I know the 11008 for the removal.  Wanted to make sure that I had enough documentation to support 11005?
Infected mesh from previous umbilical hernia repair with
sinus tract.
PROCEDURE: With the patient in the supine position with good intravenous sedation and
monitoring per anesthesia, the abdomen was scrubbed and prepped in the normal manner then draped sterilely. Local anesthesia was injected around the umbilicus in a field block. The previous infraumbilical skin incision was utilized and carried down through the scar and subcutaneous tissue. The skin of the umbilicus was then dissected free from the underlying tissue. The sinus tract was identified and did tract to the level of previous sutures and then subsequently beyond the level of the sutures all the way down to the underlying mesh. It was elected to completely remove this mesh. The mesh was freed from the surrounding structures with careful spreading motion of the Metzenbaum scissors and cutting cautiously to avoid any injury to underlying structures. The mesh was completely removed from the abdominal cavity and subfascial location with this manner. After removal of the mesh, the area was inspected. Cautious use of the electrocautery device was used for hemostasis. The fascia was then débrided along its wound edges and then closed with running 0-PDS suture. This resulted in god hernia repair. The skin of the umbilicus was then inspected and débrided slightly. It was then closed with interrupted sutures of 4-0 Vicryl in the deep layer, attempting to evert the skin externally and not go through the skin with the sutures. The area was reattached to the fascia again with a 4-0 Vicryl suture. The skin was then closed with a running subcuticular closure of 4-0 after irrigating the subcutaneous space.
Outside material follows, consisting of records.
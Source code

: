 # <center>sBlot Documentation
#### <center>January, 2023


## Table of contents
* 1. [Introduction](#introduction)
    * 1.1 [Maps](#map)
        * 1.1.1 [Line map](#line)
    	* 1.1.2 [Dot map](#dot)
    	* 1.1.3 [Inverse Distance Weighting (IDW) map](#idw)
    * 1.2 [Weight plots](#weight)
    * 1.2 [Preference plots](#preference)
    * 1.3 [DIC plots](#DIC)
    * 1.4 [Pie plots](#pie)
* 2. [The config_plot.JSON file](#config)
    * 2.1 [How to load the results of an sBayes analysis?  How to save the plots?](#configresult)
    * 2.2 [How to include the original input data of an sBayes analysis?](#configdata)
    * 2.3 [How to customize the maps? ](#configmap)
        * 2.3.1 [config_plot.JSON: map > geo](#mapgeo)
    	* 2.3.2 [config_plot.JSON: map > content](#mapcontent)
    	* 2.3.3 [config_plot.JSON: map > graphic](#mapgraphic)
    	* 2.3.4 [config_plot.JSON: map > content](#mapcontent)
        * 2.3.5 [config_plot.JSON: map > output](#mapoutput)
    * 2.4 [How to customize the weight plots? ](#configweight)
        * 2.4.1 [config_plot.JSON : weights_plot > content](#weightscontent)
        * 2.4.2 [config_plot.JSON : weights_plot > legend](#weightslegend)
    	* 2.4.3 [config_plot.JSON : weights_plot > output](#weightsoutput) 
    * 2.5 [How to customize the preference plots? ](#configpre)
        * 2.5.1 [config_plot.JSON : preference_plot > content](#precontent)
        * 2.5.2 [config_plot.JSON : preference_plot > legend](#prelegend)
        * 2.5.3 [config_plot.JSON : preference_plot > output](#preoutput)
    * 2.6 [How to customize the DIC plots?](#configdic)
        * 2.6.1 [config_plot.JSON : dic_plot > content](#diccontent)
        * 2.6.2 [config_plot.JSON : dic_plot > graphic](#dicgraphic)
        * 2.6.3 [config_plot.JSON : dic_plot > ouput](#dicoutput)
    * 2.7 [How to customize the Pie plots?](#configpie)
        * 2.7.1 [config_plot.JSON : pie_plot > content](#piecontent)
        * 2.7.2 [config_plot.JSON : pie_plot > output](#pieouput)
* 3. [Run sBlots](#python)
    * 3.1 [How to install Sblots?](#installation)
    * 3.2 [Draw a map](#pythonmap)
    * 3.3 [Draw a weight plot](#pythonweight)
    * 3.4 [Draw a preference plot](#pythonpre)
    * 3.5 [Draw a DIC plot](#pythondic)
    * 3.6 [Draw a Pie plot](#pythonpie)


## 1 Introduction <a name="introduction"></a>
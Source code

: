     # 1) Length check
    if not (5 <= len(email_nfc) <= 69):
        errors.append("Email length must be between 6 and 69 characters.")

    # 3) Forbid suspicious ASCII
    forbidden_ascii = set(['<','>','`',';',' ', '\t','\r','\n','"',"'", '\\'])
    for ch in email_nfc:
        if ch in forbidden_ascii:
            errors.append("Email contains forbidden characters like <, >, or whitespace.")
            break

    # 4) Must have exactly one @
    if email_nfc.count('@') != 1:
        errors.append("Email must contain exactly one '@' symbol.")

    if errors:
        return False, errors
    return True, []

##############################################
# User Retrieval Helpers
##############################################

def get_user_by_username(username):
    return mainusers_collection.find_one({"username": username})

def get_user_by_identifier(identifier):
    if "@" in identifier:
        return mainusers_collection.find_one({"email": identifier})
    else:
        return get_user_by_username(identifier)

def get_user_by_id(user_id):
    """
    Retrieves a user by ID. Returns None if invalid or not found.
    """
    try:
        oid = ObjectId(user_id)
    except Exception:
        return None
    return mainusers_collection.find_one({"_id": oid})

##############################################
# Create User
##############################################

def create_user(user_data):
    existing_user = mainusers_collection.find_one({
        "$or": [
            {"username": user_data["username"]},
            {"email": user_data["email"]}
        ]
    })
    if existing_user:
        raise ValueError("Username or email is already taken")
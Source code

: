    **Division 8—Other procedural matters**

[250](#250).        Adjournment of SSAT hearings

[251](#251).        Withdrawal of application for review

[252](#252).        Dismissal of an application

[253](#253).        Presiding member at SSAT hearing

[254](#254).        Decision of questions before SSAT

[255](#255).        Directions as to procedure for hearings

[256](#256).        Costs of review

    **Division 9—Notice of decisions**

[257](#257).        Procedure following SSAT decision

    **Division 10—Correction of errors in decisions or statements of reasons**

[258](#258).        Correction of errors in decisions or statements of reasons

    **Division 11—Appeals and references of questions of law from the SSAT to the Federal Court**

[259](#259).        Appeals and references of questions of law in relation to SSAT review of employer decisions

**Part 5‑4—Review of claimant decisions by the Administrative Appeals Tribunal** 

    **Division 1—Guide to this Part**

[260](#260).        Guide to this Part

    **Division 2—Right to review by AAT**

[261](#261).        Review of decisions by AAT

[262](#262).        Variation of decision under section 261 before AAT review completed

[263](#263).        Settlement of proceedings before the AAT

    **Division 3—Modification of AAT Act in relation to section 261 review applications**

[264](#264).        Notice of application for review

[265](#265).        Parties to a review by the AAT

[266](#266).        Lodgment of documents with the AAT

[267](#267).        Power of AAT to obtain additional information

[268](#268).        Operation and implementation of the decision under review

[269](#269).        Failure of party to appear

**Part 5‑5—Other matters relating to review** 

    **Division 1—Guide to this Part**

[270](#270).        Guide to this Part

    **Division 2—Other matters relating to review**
The wound was then closed further with skin glue.


----------



## jk2003 (Feb 1, 2012)

Yes, you do


----------



## nabernhardt (Feb 1, 2012)

thanks!


----------



## nabernhardt (Feb 1, 2012)

a quick question what if the patient is OBS status and the 11005 says for inpatient status only?
can I still use the 11005?
thanks


----------



## btadlock1 (Feb 1, 2012)

nabernhardt said:


> a quick question what if the patient is OBS status and the 11005 says for inpatient status only?
> can I still use the 11005?
> thanks



Where do you see that it says 'inpatient status only'? I just see "Debridement of skin, subcutaneous tissue, muscle and fascia for necrotizing tissue infection; abdominal wall, with or without fascial closure" for 11005...


----------



## nabernhardt (Feb 1, 2012)

oh maybe its not then?  just when I ran it through our encoder it said inpatient service only?


----------